Using human stem cells as a model system to understand the neural mechanisms of alcohol use disorders: Current status and outlook.
- Authors
- Scarnati, Matthew S; Halikere, Apoorva; Pang, Zhiping P
- Year
- 2019
- Journal
- Alcohol (Fayetteville, N.Y.)
- PMID
- 30087005
- DOI
- 10.1016/j.alcohol.2018.03.008
- PMCID
- PMC6167197
Alcohol use disorders (AUDs), which include alcohol abuse and dependence, are among the most common types of neuropsychiatric disorders in the United States (U.S.). Approximately 14% of the U.S. population is affected in a single year, thus placing a tremendous burden on individuals from all socioeconomic backgrounds. Animal models have been pivotal in revealing the basic mechanisms of how alcohol impacts neuronal function, yet there are currently limited effective therapies developed based on these studies. This is mainly due to a limited understanding of the exact cellular and molecular mechanisms underlying AUDs in humans, which leads to a lack of targeted therapeutics. Furthermore, compounding factors including genetic background, gene copy number variants, single nucleotide polymorphisms (SNP) as well as environmental and social factors that affect and promote the development of AUDs are complex and heterogeneous. Recent developments in stem cell biology, especially the human induced pluripotent stem (iPS) cell development and differentiation technologies, has provided us a unique opportunity to model neuropsychiatric disorders like AUDs in a manner that is highly complementary to animal studies, but that maintains fidelity with complex human genetic contexts. Patient-specific neuronal cells derived from iPS cells can then be used for drug discovery and precision medicine, e.g. for pathway-directed development in alcoholism. Here, we review recent work employing iPS cell technology to model and elucidate the genetic, molecular and cellular mechanisms of AUDs in a human neuronal background and provide our perspective on future development in this direction.
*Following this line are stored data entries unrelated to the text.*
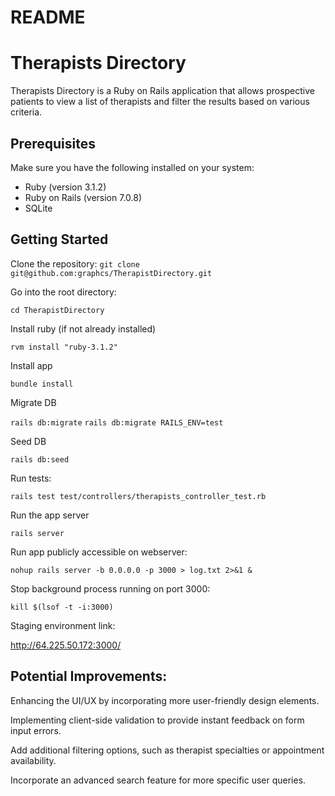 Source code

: # README

# Therapists Directory

Therapists Directory is a Ruby on Rails application that allows prospective patients to view a list of therapists and filter the results based on various criteria.

## Prerequisites

Make sure you have the following installed on your system:

- Ruby (version 3.1.2)
- Ruby on Rails (version 7.0.8)
- SQLite

## Getting Started

Clone the repository: `git clone git@github.com:graphcs/TherapistDirectory.git`

Go into the root directory:

`cd TherapistDirectory`

Install ruby (if not already installed)

`rvm install "ruby-3.1.2"`

Install app

`bundle install`

Migrate DB

`rails db:migrate`
`rails db:migrate RAILS_ENV=test`
  
Seed DB

`rails db:seed`

Run tests:

`rails test test/controllers/therapists_controller_test.rb`

Run the app server

`rails server`

Run app publicly accessible on webserver:

`nohup rails server -b 0.0.0.0 -p 3000 > log.txt 2>&1 &`

Stop background process running on port 3000:

`kill $(lsof -t -i:3000)`

Staging environment link:

http://64.225.50.172:3000/

## Potential Improvements:

Enhancing the UI/UX by incorporating more user-friendly design elements.

Implementing client-side validation to provide instant feedback on form input errors.

Add additional filtering options, such as therapist specialties or appointment availability.

Incorporate an advanced search feature for more specific user queries. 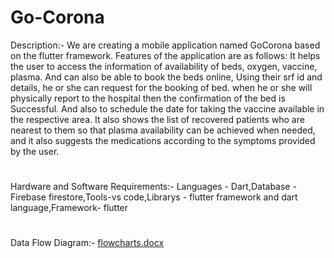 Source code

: # Go-Corona
Description:- We are creating a mobile application named GoCorona based on the flutter framework.  Features of the application are as follows: It helps the user to access the information of availability of beds, oxygen, vaccine, plasma.  And can also be able to book the beds online, Using their srf id and details, he or she can request for the booking of bed. when he or she will physically report to the hospital then the confirmation of the bed is Successful. And also to schedule the date for taking the vaccine available in the respective area. It also shows the list of recovered patients who are nearest to them so that plasma availability can be achieved when needed, and it also suggests the medications according to the symptoms provided by the user.
# 
Hardware and Software Requirements:- Languages - Dart,Database - Firebase firestore,Tools-vs code,Librarys - flutter framework and dart language,Framework- flutter
# 
Data Flow Diagram:- 
[flowcharts.docx](https://github.com/beceyantra/Go-corona/files/6532409/flowcharts.docx)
Applications for iPS Cells in Modeling Alcohol Use Disorders (AUDs): From Disease Modeling to Precision MedicineSomatic tissue (mainly fibroblasts) can be obtained from patients that have been clinically diagnosed to have an AUD. Fibroblasts are then reprogrammed to an embryonic state through coexpression of the OSKM factors (Oct4, Sox2, Klf4 and c-Myc) to produce induced pluripotent stem (iPS) cells. iPS cells can then be differentiated into neurons. Conversely, it is possible to convert fibroblasts, via forced expression of specific transcription factors (Brn2, Ascl1 and Mytl1), into functional induced neuronal (iN) cells (Pang et al., 2011). iPS-derived patient specific neurons can be used for modeling AUDs to understand underlying mechanisms driving pathology. In addition, assays can be employed to assess the cytotoxicity of small molecules being tested for potential drug development. iPS cells generated from a patient carrying a known genetic variant linked to AUDs can be edited using genetic engineering prior to terminal neuronal differentiation. The “fixed” human neurons can then be used in applications for precision medicine such as transplantation/regenerative medicine. It is also possible to model the effects of ethanol on various stages of iPS cell development, self-propagation and differentiation (see pink boxes). The diagram above illustrates how iPS cells provide an upgraded model system for AUD disease modeling, high-throughput drug screening and cytotoxicity assays.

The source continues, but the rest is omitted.